Of course, what would be left on the surface of an Earth-class survivor scarcely bears contemplating. In any case, no one can say for sure whether the Earth will escape engulfment like the inner planets. Its orbit should widen as the Sun loses mass even as tidal forces drag the planet inward. We seem to be in an ambiguous zone about which too little is known to feel confidence in the outcome. Mario Livio (Space Telescope Science Institute) is quoted in this New York Times story: “Earth’s fate is actually the most uncertain because it is at the border line between being engulfed and surviving.”

But the new work does show that planets in orbits closer than 2 AU can survive the red giant phase. V 391 Pegasi’s maximum radius is thought to have reached 0.7 AU, a close brush indeed with the planet in question. Earth’s fate won’t be decided for five billion years. The paper is Silvotti et al., “A giant planet orbiting the ‘extreme horizontal branch’ star V 391 Pegasi,” Nature 449 (13 September 2007), pp. 189-191 (abstract).

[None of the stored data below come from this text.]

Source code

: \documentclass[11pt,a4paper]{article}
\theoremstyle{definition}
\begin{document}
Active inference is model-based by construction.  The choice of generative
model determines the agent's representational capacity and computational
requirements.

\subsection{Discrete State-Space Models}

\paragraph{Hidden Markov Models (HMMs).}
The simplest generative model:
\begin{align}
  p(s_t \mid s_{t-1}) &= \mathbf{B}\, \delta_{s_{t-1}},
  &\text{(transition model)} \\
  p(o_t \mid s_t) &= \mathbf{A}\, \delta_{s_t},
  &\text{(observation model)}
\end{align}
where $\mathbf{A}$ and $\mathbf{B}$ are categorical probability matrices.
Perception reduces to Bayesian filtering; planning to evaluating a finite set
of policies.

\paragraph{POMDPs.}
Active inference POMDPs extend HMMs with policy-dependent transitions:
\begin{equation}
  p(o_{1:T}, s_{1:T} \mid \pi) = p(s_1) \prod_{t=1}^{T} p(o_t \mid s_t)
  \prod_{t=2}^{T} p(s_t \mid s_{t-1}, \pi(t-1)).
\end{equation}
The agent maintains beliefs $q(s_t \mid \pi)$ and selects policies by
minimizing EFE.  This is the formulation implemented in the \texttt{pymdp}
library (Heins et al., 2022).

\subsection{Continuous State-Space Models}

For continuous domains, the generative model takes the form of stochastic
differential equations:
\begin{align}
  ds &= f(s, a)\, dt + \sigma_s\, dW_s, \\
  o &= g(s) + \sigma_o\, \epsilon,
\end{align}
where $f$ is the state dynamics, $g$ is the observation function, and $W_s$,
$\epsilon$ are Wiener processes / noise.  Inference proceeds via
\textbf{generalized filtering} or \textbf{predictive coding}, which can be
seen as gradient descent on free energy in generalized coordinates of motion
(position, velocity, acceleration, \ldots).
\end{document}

Comments on this entry are closed.

  • Adam September 14, 2007, 17:56

    Hi Paul

    Not really what I’d call survival since a planet that close to a AGB phase red giant would be mostly molten rock on the sunside.

    As for mass-loss much there’s two phases – during the Red Giant Branch (RGB), then the Asymptotic Giant Branch (AGB) – which lose about 25 and 20% respectively via a powerful solar wind, essentially akin to what throws off planetary nebulae.

    The Helium Flash itself is quite an event, but within the star – basically the core explodes as helium-burning begins, heaving the core onto the Helium Main Sequence. That heaving against the immense gravity of the core uses up most of the energy of the explosion, thus not a lot gets through to the surface.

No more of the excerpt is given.